Gentrification in Los Angeles is not new — it has gradually spread throughout entire districts, replacing gas stations with coffee shops and markets with brunch hotspots, until a new district becomes desirable. While the theory alone seems harmful, many of the incoming small businesses and entrepreneurs make honest efforts to maintain the culture that has thrived in these districts for decades. 

So before we go Frank Gallagher anti-gentrification ranting, take a look at some of the Los Angeles hot-spots that have flourished and brought attention to communities and cultures all around the city. 

Venice Beach

Land of street performances, a tattoo shop haven, and stoners galore — no more. Quoted as the "Beverly Hills by the sea," Venice Beach is one of the priciest and most-desired neighborhoods in California.

However, what was once considered an affordable beach house in the 1970s has become an impossible mortgage for the majority of house-hunters (the median home value has spiked to a whopping $1.6 million). Artsy, trendy, beautiful and young; the perfect description of the architecture and the people spotted while perusing Abbot Kinney Blvd

The same can be said of the food-scene on this half-mile block of expensive boutiques and colorful coffee shops, from The Butcher's Daughter and Blue Bottle Coffee to Gjusta and Gjelina

Silver Lake 

Once one of the poorest neighborhoods in Los Angeles, Silver Lake underwent massive (and extremely controversial) gentrification through the 90s. 

A mecca for fusion food, yoga-going youths, and an artistic atmosphere of many cultures, Silver Lake has become a hotspot for LA locals to spend a trendy Sunday. Voted No. 1 "Hippest Hipster Neighborhood in America" by Forbes, this district is sure to excite and surprise the tourist and foodie alike. 

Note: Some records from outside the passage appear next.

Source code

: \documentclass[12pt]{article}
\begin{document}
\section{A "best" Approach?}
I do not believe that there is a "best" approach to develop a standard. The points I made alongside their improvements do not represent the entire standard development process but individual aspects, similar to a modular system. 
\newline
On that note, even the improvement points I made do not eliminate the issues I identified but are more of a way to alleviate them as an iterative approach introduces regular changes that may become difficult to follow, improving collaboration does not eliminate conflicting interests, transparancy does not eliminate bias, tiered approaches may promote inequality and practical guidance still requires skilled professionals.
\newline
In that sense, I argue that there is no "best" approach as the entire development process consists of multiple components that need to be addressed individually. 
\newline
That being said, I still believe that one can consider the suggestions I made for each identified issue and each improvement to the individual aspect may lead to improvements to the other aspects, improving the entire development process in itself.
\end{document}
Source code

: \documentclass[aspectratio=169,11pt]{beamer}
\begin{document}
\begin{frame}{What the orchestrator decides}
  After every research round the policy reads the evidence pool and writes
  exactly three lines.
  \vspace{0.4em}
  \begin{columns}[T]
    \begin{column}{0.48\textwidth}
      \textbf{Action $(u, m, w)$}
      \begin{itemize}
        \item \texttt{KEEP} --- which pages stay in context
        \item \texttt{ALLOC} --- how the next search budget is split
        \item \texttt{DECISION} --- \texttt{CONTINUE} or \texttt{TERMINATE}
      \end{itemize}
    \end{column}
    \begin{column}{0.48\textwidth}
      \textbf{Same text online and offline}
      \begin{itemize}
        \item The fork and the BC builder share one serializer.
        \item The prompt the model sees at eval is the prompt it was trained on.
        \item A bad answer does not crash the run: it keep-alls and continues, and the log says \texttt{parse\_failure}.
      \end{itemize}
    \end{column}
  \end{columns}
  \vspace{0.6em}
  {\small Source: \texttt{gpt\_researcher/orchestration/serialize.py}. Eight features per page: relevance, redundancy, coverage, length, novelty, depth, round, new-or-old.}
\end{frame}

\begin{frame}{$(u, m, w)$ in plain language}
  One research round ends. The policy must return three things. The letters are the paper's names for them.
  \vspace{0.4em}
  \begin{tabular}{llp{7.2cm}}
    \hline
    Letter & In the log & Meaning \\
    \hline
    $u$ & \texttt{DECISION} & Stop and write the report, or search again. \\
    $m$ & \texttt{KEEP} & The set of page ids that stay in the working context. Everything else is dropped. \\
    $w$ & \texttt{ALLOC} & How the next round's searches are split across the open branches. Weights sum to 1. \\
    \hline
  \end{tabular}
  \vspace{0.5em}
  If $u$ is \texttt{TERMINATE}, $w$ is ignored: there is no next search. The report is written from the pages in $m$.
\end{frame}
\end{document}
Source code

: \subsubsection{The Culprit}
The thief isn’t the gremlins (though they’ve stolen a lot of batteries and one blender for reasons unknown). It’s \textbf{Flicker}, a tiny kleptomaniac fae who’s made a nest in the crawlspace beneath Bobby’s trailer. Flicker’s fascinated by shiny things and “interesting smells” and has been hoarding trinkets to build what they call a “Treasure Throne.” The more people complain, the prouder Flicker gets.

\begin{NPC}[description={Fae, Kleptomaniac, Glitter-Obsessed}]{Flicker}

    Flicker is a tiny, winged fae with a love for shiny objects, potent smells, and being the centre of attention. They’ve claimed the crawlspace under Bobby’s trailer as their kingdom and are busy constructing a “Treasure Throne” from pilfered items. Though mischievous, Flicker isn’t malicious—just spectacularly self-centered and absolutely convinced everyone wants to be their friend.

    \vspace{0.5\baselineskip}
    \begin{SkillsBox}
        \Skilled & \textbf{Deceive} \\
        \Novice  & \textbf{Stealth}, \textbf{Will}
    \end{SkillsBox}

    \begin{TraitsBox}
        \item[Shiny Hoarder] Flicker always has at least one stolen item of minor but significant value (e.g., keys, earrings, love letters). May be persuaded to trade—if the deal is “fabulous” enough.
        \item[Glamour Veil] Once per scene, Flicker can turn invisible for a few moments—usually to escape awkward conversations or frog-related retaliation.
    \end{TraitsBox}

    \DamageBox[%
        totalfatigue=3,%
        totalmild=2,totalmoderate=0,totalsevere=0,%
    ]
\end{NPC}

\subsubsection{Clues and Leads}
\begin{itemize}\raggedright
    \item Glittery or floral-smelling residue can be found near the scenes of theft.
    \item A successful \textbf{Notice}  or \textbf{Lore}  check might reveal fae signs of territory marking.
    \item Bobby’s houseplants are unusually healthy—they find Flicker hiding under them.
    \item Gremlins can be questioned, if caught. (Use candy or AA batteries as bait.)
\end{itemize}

From Sqirl and Dinosaur Coffee to Alimento and Silverlake Ramen, culture surely maintains a stronghold on this trendy town. 

While this article only highlights the latest food-scenes of two gentrified neighborhoods in Los Angeles, many many more exist and continue to pop up on every block. While gentrification absolutely has its downsides, its impacts can influence locals' exploration and appreciation of a variety of diverse cultural districts (and tastes) that may have been overlooked.